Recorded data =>
────────────────────

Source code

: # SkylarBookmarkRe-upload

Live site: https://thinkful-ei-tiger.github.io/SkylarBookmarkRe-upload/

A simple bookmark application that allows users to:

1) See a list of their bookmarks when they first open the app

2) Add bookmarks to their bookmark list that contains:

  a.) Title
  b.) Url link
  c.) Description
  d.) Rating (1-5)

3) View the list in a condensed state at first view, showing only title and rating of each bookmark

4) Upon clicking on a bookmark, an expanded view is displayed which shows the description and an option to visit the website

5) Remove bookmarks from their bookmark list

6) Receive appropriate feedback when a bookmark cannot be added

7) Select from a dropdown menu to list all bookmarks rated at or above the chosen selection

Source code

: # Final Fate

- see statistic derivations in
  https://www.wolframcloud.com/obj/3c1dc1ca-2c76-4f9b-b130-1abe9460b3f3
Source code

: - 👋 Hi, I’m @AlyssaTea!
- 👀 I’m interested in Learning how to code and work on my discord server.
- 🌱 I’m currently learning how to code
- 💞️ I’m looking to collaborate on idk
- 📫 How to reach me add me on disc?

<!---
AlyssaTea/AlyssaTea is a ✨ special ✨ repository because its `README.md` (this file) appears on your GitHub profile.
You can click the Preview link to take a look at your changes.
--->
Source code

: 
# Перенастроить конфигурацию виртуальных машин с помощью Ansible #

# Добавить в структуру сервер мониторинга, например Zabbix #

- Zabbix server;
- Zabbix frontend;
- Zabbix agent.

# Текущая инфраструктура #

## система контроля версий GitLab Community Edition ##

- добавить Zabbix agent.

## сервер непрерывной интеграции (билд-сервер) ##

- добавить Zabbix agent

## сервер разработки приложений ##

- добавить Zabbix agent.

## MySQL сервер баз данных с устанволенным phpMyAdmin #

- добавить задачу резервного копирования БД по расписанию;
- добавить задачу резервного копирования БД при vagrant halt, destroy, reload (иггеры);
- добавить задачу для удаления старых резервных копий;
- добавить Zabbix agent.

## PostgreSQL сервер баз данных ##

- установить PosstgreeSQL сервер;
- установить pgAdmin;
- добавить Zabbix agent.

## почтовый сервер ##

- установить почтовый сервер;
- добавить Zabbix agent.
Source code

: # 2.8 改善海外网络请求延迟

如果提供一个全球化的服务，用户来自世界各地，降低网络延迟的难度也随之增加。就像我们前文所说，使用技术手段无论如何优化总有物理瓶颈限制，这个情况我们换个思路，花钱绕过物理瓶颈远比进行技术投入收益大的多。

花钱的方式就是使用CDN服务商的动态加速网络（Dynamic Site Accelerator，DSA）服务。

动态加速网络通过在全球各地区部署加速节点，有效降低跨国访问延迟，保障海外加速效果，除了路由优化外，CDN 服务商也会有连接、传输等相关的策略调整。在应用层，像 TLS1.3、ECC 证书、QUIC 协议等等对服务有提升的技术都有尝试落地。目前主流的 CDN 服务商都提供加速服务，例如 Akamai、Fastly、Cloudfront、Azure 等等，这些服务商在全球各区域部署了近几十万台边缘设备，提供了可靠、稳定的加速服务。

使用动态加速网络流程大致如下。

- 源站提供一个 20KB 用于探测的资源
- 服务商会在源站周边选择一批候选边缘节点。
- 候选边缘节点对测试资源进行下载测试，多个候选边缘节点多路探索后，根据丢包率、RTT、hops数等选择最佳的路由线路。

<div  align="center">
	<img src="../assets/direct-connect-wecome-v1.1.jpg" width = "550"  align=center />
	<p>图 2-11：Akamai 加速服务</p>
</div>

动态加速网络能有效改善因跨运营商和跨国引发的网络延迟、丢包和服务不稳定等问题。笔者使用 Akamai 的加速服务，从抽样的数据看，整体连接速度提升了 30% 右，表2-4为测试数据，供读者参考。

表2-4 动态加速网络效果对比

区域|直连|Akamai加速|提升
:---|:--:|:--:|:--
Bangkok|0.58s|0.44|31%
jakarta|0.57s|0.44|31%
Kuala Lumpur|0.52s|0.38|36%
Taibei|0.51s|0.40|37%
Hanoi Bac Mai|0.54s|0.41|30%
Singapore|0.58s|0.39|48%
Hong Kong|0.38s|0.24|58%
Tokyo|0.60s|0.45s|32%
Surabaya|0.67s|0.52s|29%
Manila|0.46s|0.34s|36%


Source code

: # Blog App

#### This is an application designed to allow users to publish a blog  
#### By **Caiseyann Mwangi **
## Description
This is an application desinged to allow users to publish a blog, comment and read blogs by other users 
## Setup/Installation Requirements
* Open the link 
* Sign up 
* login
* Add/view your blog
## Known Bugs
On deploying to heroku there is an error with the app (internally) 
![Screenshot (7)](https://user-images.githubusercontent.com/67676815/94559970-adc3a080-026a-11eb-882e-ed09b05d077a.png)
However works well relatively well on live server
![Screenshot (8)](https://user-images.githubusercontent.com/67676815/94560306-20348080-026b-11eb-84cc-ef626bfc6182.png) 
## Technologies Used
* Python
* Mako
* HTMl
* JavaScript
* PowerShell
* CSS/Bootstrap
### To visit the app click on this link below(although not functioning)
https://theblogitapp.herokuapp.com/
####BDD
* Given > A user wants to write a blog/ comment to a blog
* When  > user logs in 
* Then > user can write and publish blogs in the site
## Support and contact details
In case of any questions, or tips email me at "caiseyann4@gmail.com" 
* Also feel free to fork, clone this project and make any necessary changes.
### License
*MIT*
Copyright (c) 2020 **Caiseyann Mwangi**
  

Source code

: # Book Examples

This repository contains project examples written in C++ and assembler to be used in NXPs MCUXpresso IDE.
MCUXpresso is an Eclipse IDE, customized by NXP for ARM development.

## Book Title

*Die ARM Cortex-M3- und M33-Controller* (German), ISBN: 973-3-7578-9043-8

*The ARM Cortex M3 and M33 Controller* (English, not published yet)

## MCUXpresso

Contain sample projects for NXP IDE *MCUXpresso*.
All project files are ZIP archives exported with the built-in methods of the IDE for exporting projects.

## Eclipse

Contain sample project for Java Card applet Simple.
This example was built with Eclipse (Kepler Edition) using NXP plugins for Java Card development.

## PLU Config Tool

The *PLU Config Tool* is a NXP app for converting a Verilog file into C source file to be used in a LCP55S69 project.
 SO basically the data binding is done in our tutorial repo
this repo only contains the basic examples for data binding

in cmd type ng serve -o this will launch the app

────────────────────

Problem details => Please repeat each entry. Keep every word the same.

Solution to the problem =>
Source code

: # SkylarBookmarkRe-upload

Live site: https://thinkful-ei-tiger.github.io/SkylarBookmarkRe-upload/

A simple bookmark application that allows users to:

1) See a list of their bookmarks when they first open the app

2) Add bookmarks to their bookmark list that contains:

  a.) Title
  b.) Url link
  c.) Description
  d.) Rating (1-5)

3) View the list in a condensed state at first view, showing only title and rating of each bookmark

4) Upon clicking on a bookmark, an expanded view is displayed which shows the description and an option to visit the website

5) Remove bookmarks from their bookmark list

6) Receive appropriate feedback when a bookmark cannot be added

7) Select from a dropdown menu to list all bookmarks rated at or above the chosen selection

Source code

: # Final Fate

- see statistic derivations in
  https://www.wolframcloud.com/obj/3c1dc1ca-2c76-4f9b-b130-1abe9460b3f3
Source code

: - 👋 Hi, I’m @AlyssaTea!
- 👀 I’m interested in Learning how to code and work on my discord server.
- 🌱 I’m currently learning how to code
- 💞️ I’m looking to collaborate on idk
- 📫 How to reach me add me on disc?

<!---
AlyssaTea/AlyssaTea is a ✨ special ✨ repository because its `README.md` (this file) appears on your GitHub profile.
You can click the Preview link to take a look at your changes.
--->
Source code

: 
# Перенастроить конфигурацию виртуальных машин с помощью Ansible #

# Добавить в структуру сервер мониторинга, например Zabbix #

- Zabbix server;
- Zabbix frontend;
- Zabbix agent.

# Текущая инфраструктура #

## система контроля версий GitLab Community Edition ##

- добавить Zabbix agent.

## сервер непрерывной интеграции (билд-сервер) ##

- добавить Zabbix agent

## сервер разработки приложений ##

- добавить Zabbix agent.

## MySQL сервер баз данных с устанволенным phpMyAdmin #

- добавить задачу резервного копирования БД по расписанию;
- добавить задачу резервного копирования БД при vagrant halt, destroy, reload (иггеры);
- добавить задачу для удаления старых резервных копий;
- добавить Zabbix agent.

## PostgreSQL сервер баз данных ##

- установить PosstgreeSQL сервер;
- установить pgAdmin;
- добавить Zabbix agent.

## почтовый сервер ##

- установить почтовый сервер;
- добавить Zabbix agent.
Source code

: # 2.8 改善海外网络请求延迟

如果提供一个全球化的服务，用户来自世界各地，降低网络延迟的难度也随之增加。就像我们前文所说，使用技术手段无论如何优化总有物理瓶颈限制，这个情况我们换个思路，花钱绕过物理瓶颈远比进行技术投入收益大的多。

花钱的方式就是使用CDN服务商的动态加速网络（Dynamic Site Accelerator，DSA）服务。

动态加速网络通过在全球各地区部署加速节点，有效降低跨国访问延迟，保障海外加速效果，除了路由优化外，CDN 服务商也会有连接、传输等相关的策略调整。在应用层，像 TLS1.3、ECC 证书、QUIC 协议等等对服务有提升的技术都有尝试落地。目前主流的 CDN 服务商都提供加速服务，例如 Akamai、Fastly、Cloudfront、Azure 等等，这些服务商在全球各区域部署了近几十万台边缘设备，提供了可靠、稳定的加速服务。

使用动态加速网络流程大致如下。

- 源站提供一个 20KB 用于探测的资源
- 服务商会在源站周边选择一批候选边缘节点。
- 候选边缘节点对测试资源进行下载测试，多个候选边缘节点多路探索后，根据丢包率、RTT、hops数等选择最佳的路由线路。

<div  align="center">
	<img src="../assets/direct-connect-wecome-v1.1.jpg" width = "550"  align=center />
	<p>图 2-11：Akamai 加速服务</p>
</div>

动态加速网络能有效改善因跨运营商和跨国引发的网络延迟、丢包和服务不稳定等问题。笔者使用 Akamai 的加速服务，从抽样的数据看，整体连接速度提升了 30% 右，表2-4为测试数据，供读者参考。

表2-4 动态加速网络效果对比

区域|直连|Akamai加速|提升
:---|:--:|:--:|:--
Bangkok|0.58s|0.44|31%
jakarta|0.57s|0.44|31%
Kuala Lumpur|0.52s|0.38|36%
Taibei|0.51s|0.40|37%
Hanoi Bac Mai|0.54s|0.41|30%
Singapore|0.58s|0.39|48%
Hong Kong|0.38s|0.24|58%
Tokyo|0.60s|0.45s|32%
Surabaya|0.67s|0.52s|29%
Manila|0.46s|0.34s|36%


Source code

: # Blog App

#### This is an application designed to allow users to publish a blog  
#### By **Caiseyann Mwangi **
## Description
This is an application desinged to allow users to publish a blog, comment and read blogs by other users 
## Setup/Installation Requirements
* Open the link 
* Sign up 
* login
* Add/view your blog
## Known Bugs
On deploying to heroku there is an error with the app (internally) 
![Screenshot (7)](https://user-images.githubusercontent.com/67676815/94559970-adc3a080-026a-11eb-882e-ed09b05d077a.png)
However works well relatively well on live server
![Screenshot (8)](https://user-images.githubusercontent.com/67676815/94560306-20348080-026b-11eb-84cc-ef626bfc6182.png) 
## Technologies Used
* Python
* Mako
* HTMl
* JavaScript
* PowerShell
* CSS/Bootstrap
### To visit the app click on this link below(although not functioning)
https://theblogitapp.herokuapp.com/
####BDD
* Given > A user wants to write a blog/ comment to a blog
* When  > user logs in 
* Then > user can write and publish blogs in the site
## Support and contact details
In case of any questions, or tips email me at "caiseyann4@gmail.com" 
* Also feel free to fork, clone this project and make any necessary changes.
### License
*MIT*
Copyright (c) 2020 **Caiseyann Mwangi**
  

Source code

: # Book Examples

This repository contains project examples written in C++ and assembler to be used in NXPs MCUXpresso IDE.
MCUXpresso is an Eclipse IDE, customized by NXP for ARM development.

## Book Title

*Die ARM Cortex-M3- und M33-Controller* (German), ISBN: 973-3-7578-9043-8

*The ARM Cortex M3 and M33 Controller* (English, not published yet)

## MCUXpresso

Contain sample projects for NXP IDE *MCUXpresso*.
All project files are ZIP archives exported with the built-in methods of the IDE for exporting projects.

## Eclipse

Contain sample project for Java Card applet Simple.
This example was built with Eclipse (Kepler Edition) using NXP plugins for Java Card development.

## PLU Config Tool

The *PLU Config Tool* is a NXP app for converting a Verilog file into C source file to be used in a LCP55S69 project.
 SO basically the data binding is done in our tutorial repo
this repo only contains the basic examples for data binding

in cmd type ng serve -o this will launch the app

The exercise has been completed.